**What to produce**.
Please reproduce all of the entries exactly, without omitting any.

Stored data:
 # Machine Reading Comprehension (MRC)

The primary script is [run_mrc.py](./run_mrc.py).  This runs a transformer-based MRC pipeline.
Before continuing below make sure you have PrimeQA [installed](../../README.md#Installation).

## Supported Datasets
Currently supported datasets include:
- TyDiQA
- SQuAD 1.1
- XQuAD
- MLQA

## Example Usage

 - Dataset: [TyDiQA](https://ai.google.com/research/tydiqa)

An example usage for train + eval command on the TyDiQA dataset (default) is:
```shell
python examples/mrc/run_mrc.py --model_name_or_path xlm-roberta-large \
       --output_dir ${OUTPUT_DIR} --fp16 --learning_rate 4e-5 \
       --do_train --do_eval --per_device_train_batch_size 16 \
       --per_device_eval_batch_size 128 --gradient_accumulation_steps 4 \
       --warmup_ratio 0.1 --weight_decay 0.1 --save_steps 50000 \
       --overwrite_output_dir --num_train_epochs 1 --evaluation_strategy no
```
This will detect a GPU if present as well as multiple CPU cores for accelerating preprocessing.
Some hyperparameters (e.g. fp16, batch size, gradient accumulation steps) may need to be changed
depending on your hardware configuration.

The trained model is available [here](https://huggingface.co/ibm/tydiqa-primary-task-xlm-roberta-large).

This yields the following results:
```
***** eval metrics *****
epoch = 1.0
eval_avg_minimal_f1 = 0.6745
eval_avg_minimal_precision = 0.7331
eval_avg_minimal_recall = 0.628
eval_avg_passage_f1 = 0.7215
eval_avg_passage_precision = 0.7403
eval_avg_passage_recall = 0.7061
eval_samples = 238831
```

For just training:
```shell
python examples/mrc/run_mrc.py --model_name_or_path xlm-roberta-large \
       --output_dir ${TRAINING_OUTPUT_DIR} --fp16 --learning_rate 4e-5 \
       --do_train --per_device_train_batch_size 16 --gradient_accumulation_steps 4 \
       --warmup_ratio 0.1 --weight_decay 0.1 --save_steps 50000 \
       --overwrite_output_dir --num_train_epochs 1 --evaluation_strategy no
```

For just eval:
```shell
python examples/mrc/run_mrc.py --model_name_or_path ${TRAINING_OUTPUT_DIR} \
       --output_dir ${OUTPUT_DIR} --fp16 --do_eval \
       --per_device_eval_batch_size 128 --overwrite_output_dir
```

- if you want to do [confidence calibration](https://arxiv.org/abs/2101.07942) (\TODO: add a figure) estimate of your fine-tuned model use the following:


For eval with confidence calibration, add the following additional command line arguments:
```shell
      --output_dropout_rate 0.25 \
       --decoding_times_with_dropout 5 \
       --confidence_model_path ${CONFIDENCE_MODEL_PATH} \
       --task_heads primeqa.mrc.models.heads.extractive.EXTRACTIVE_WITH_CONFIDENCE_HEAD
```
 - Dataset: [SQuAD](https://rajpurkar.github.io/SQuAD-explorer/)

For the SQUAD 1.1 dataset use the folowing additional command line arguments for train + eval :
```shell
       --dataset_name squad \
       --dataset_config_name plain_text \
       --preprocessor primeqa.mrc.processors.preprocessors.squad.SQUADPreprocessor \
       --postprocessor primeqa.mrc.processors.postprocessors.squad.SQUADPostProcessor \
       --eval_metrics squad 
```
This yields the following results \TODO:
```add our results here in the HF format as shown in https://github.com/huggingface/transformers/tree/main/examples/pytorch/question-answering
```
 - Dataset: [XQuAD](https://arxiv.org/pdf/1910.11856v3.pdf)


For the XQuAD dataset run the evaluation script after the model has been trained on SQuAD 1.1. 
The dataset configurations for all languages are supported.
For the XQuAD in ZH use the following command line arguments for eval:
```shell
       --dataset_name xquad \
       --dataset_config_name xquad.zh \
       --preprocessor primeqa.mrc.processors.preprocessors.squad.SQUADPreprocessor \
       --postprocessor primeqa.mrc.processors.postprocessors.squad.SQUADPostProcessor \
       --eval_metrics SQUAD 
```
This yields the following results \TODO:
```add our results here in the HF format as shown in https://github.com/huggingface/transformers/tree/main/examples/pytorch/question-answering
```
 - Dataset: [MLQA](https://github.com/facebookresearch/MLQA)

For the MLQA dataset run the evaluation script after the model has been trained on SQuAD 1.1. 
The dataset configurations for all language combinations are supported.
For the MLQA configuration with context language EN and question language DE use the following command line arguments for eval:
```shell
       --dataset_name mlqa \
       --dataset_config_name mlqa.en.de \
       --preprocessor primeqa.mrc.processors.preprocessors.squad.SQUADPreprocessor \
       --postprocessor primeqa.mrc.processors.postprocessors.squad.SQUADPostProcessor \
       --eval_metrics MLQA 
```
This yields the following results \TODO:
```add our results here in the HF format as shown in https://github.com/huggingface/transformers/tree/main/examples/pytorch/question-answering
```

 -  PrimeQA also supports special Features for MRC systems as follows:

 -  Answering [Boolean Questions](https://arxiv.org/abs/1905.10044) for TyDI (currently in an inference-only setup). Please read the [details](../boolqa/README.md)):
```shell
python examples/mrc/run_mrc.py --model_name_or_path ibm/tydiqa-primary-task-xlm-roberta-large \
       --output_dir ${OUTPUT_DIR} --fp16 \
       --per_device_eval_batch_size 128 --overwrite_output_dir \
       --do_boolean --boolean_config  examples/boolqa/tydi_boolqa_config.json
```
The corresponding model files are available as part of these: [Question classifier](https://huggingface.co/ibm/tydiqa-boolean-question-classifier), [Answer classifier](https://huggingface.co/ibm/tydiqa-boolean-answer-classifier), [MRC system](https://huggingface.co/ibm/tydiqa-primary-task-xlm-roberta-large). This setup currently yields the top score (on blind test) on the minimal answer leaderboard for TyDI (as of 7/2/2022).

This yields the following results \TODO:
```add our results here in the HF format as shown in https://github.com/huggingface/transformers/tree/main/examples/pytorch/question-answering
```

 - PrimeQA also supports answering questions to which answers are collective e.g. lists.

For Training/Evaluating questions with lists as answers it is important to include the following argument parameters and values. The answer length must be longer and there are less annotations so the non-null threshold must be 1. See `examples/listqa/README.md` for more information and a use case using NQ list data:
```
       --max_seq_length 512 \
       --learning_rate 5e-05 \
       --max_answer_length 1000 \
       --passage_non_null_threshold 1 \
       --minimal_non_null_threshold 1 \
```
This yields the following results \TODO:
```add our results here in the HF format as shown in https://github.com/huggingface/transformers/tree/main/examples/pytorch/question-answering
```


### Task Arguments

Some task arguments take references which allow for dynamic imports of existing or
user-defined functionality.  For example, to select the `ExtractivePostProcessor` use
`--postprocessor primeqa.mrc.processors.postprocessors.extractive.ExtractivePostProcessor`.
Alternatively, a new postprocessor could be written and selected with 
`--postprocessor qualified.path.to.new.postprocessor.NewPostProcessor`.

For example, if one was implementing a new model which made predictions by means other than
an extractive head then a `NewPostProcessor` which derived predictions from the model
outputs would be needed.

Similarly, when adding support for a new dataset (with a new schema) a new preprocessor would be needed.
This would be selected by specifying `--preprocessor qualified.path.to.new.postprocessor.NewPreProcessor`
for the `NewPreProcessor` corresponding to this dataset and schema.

**Exercise response**.
 # Machine Reading Comprehension (MRC)

The primary script is [run_mrc.py](./run_mrc.py).  This runs a transformer-based MRC pipeline.
Before continuing below make sure you have PrimeQA [installed](../../README.md#Installation).

## Supported Datasets
Currently supported datasets include:
- TyDiQA
- SQuAD 1.1
- XQuAD
- MLQA

## Example Usage

 - Dataset: [TyDiQA](https://ai.google.com/research/tydiqa)

An example usage for train + eval command on the TyDiQA dataset (default) is:
```shell
python examples/mrc/run_mrc.py --model_name_or_path xlm-roberta-large \
       --output_dir ${OUTPUT_DIR} --fp16 --learning_rate 4e-5 \
       --do_train --do_eval --per_device_train_batch_size 16 \
       --per_device_eval_batch_size 128 --gradient_accumulation_steps 4 \
       --warmup_ratio 0.1 --weight_decay 0.1 --save_steps 50000 \
       --overwrite_output_dir --num_train_epochs 1 --evaluation_strategy no
```
This will detect a GPU if present as well as multiple CPU cores for accelerating preprocessing.
Some hyperparameters (e.g. fp16, batch size, gradient accumulation steps) may need to be changed
depending on your hardware configuration.

The trained model is available [here](https://huggingface.co/ibm/tydiqa-primary-task-xlm-roberta-large).

This yields the following results:
```
***** eval metrics *****
epoch = 1.0
eval_avg_minimal_f1 = 0.6745
eval_avg_minimal_precision = 0.7331
eval_avg_minimal_recall = 0.628
eval_avg_passage_f1 = 0.7215
eval_avg_passage_precision = 0.7403
eval_avg_passage_recall = 0.7061
eval_samples = 238831
```

For just training:
```shell
python examples/mrc/run_mrc.py --model_name_or_path xlm-roberta-large \
       --output_dir ${TRAINING_OUTPUT_DIR} --fp16 --learning_rate 4e-5 \
       --do_train --per_device_train_batch_size 16 --gradient_accumulation_steps 4 \
       --warmup_ratio 0.1 --weight_decay 0.1 --save_steps 50000 \
       --overwrite_output_dir --num_train_epochs 1 --evaluation_strategy no
```

For just eval:
```shell
python examples/mrc/run_mrc.py --model_name_or_path ${TRAINING_OUTPUT_DIR} \
       --output_dir ${OUTPUT_DIR} --fp16 --do_eval \
       --per_device_eval_batch_size 128 --overwrite_output_dir
```

- if you want to do [confidence calibration](https://arxiv.org/abs/2101.07942) (\TODO: add a figure) estimate of your fine-tuned model use the following:


For eval with confidence calibration, add the following additional command line arguments:
```shell
      --output_dropout_rate 0.25 \
       --decoding_times_with_dropout 5 \
       --confidence_model_path ${CONFIDENCE_MODEL_PATH} \
       --task_heads primeqa.mrc.models.heads.extractive.EXTRACTIVE_WITH_CONFIDENCE_HEAD
```
 - Dataset: [SQuAD](https://rajpurkar.github.io/SQuAD-explorer/)

For the SQUAD 1.1 dataset use the folowing additional command line arguments for train + eval :
```shell
       --dataset_name squad \
       --dataset_config_name plain_text \
       --preprocessor primeqa.mrc.processors.preprocessors.squad.SQUADPreprocessor \
       --postprocessor primeqa.mrc.processors.postprocessors.squad.SQUADPostProcessor \
       --eval_metrics squad 
```
This yields the following results \TODO:
```add our results here in the HF format as shown in https://github.com/huggingface/transformers/tree/main/examples/pytorch/question-answering
```
 - Dataset: [XQuAD](https://arxiv.org/pdf/1910.11856v3.pdf)


For the XQuAD dataset run the evaluation script after the model has been trained on SQuAD 1.1. 
The dataset configurations for all languages are supported.
For the XQuAD in ZH use the following command line arguments for eval:
```shell
       --dataset_name xquad \
       --dataset_config_name xquad.zh \
       --preprocessor primeqa.mrc.processors.preprocessors.squad.SQUADPreprocessor \
       --postprocessor primeqa.mrc.processors.postprocessors.squad.SQUADPostProcessor \
       --eval_metrics SQUAD 
```
This yields the following results \TODO:
```add our results here in the HF format as shown in https://github.com/huggingface/transformers/tree/main/examples/pytorch/question-answering
```
 - Dataset: [MLQA](https://github.com/facebookresearch/MLQA)

For the MLQA dataset run the evaluation script after the model has been trained on SQuAD 1.1. 
The dataset configurations for all language combinations are supported.
For the MLQA configuration with context language EN and question language DE use the following command line arguments for eval:
```shell
       --dataset_name mlqa \
       --dataset_config_name mlqa.en.de \
       --preprocessor primeqa.mrc.processors.preprocessors.squad.SQUADPreprocessor \
       --postprocessor primeqa.mrc.processors.postprocessors.squad.SQUADPostProcessor \
       --eval_metrics MLQA 
```
This yields the following results \TODO:
```add our results here in the HF format as shown in https://github.com/huggingface/transformers/tree/main/examples/pytorch/question-answering
```

 -  PrimeQA also supports special Features for MRC systems as follows:

 -  Answering [Boolean Questions](https://arxiv.org/abs/1905.10044) for TyDI (currently in an inference-only setup). Please read the [details](../boolqa/README.md)):
```shell
python examples/mrc/run_mrc.py --model_name_or_path ibm/tydiqa-primary-task-xlm-roberta-large \
       --output_dir ${OUTPUT_DIR} --fp16 \
       --per_device_eval_batch_size 128 --overwrite_output_dir \
       --do_boolean --boolean_config  examples/boolqa/tydi_boolqa_config.json
```
The corresponding model files are available as part of these: [Question classifier](https://huggingface.co/ibm/tydiqa-boolean-question-classifier), [Answer classifier](https://huggingface.co/ibm/tydiqa-boolean-answer-classifier), [MRC system](https://huggingface.co/ibm/tydiqa-primary-task-xlm-roberta-large). This setup currently yields the top score (on blind test) on the minimal answer leaderboard for TyDI (as of 7/2/2022).

This yields the following results \TODO:
```add our results here in the HF format as shown in https://github.com/huggingface/transformers/tree/main/examples/pytorch/question-answering
```

 - PrimeQA also supports answering questions to which answers are collective e.g. lists.

For Training/Evaluating questions with lists as answers it is important to include the following argument parameters and values. The answer length must be longer and there are less annotations so the non-null threshold must be 1. See `examples/listqa/README.md` for more information and a use case using NQ list data:
```
       --max_seq_length 512 \
       --learning_rate 5e-05 \
       --max_answer_length 1000 \
       --passage_non_null_threshold 1 \
       --minimal_non_null_threshold 1 \
```
This yields the following results \TODO:
```add our results here in the HF format as shown in https://github.com/huggingface/transformers/tree/main/examples/pytorch/question-answering
```


### Task Arguments

Some task arguments take references which allow for dynamic imports of existing or
user-defined functionality.  For example, to select the `ExtractivePostProcessor` use
`--postprocessor primeqa.mrc.processors.postprocessors.extractive.ExtractivePostProcessor`.
Alternatively, a new postprocessor could be written and selected with 
`--postprocessor qualified.path.to.new.postprocessor.NewPostProcessor`.

For example, if one was implementing a new model which made predictions by means other than
an extractive head then a `NewPostProcessor` which derived predictions from the model
outputs would be needed.

Similarly, when adding support for a new dataset (with a new schema) a new preprocessor would be needed.
This would be selected by specifying `--preprocessor qualified.path.to.new.postprocessor.NewPreProcessor`
for the `NewPreProcessor` corresponding to this dataset and schema.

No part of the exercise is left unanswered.